The Charter Members organized the Society in order to apply to the Board of Freeholders and the State Legislature for funds to erect a monument in Greenwich to the memory of the brave Patriots who burned the tea on December 22, 1774.
The Society Headquarters was then located on the top floor of the Cumberland County Court House.
In 1947, the Wood family of Philadelphia leased the Wood Mansion in Greenwich to the Society for its Headquarters. Its artifacts and accumulated records were moved to Greenwich.
On June 19, 1969 the Society acquired the Gibbon House and its barn on Ye Greate Street. Several years later a Swedish log farm building (circa 1650) was moved to this site.
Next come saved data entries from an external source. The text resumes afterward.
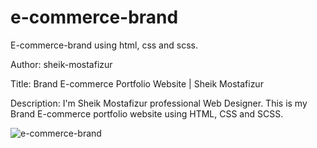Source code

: # e-commerce-brand
E-commerce-brand using html, css and scss.

Author: sheik-mostafizur

Title: Brand E-commerce Portfolio Website | Sheik Mostafizur

Description: I'm Sheik Mostafizur professional Web Designer. This is my Brand E-commerce portfolio website using HTML, CSS and SCSS.


![e-commerce-brand](/assets/e-commerce-brand.png)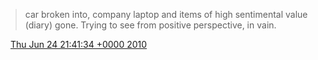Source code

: > car broken into, company laptop and items of high sentimental value \(diary\) gone\. Trying to see from positive perspective, in vain\.

<img src="../../media/tweet.ico" width="12" /> [Thu Jun 24 21:41:34 +0000 2010](https://twitter.com/DromerDenker/status/16963460472)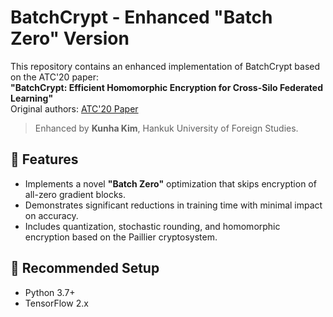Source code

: # BatchCrypt - Enhanced "Batch Zero" Version

This repository contains an enhanced implementation of BatchCrypt based on the ATC'20 paper:  
**"BatchCrypt: Efficient Homomorphic Encryption for Cross-Silo Federated Learning"**  
Original authors: [ATC'20 Paper](https://www.usenix.org/conference/atc20/presentation/ju)

> Enhanced by **Kunha Kim**, Hankuk University of Foreign Studies.

## 🔧 Features

- Implements a novel **"Batch Zero"** optimization that skips encryption of all-zero gradient blocks.
- Demonstrates significant reductions in training time with minimal impact on accuracy.
- Includes quantization, stochastic rounding, and homomorphic encryption based on the Paillier cryptosystem.

## 🧪 Recommended Setup

- Python 3.7+
- TensorFlow 2.x
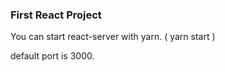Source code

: ### First React Project

You can start react-server with yarn. ( yarn start )

default port is 3000.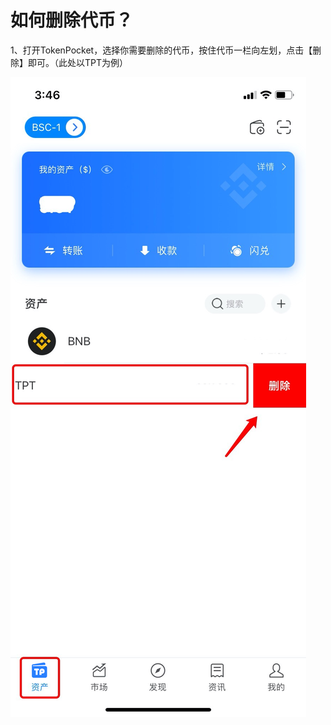 # 如何删除代币？

1、打开TokenPocket，选择你需要删除的代币，按住代币一栏向左划，点击【删除】即可。（此处以TPT为例）

![](<../../.gitbook/assets/1 (37) (1).png>)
Each year, the Annual Craft fair is held on the grounds of the Gibbon House.
A Maritime Museum has been established in the former Lecture Room which was built by the congregation of the Greenwich Presbyterian Church in 1852 and presently displays artifacts relating to the waterways of the area.
Following the purchase of the former Greenwich branch bank in 1993, the voluminous collection of genealogical material, rare books, deeds and maps previously displayed in the Pirate House were transferred to this commodious building which is now known as the Warren Lummis Genealogical & Research Library.
The Society also maintains surveillance of the Tea Burners Monument in Greenwich for the Board of Chosen Freeholders. The Cumberland County Liberty Bell is exhibited by the Society in the Court House lobby. The Society serves as administrator for Potter’s Tavern in Bridgeton and for the Old Stone Church in Fairfield.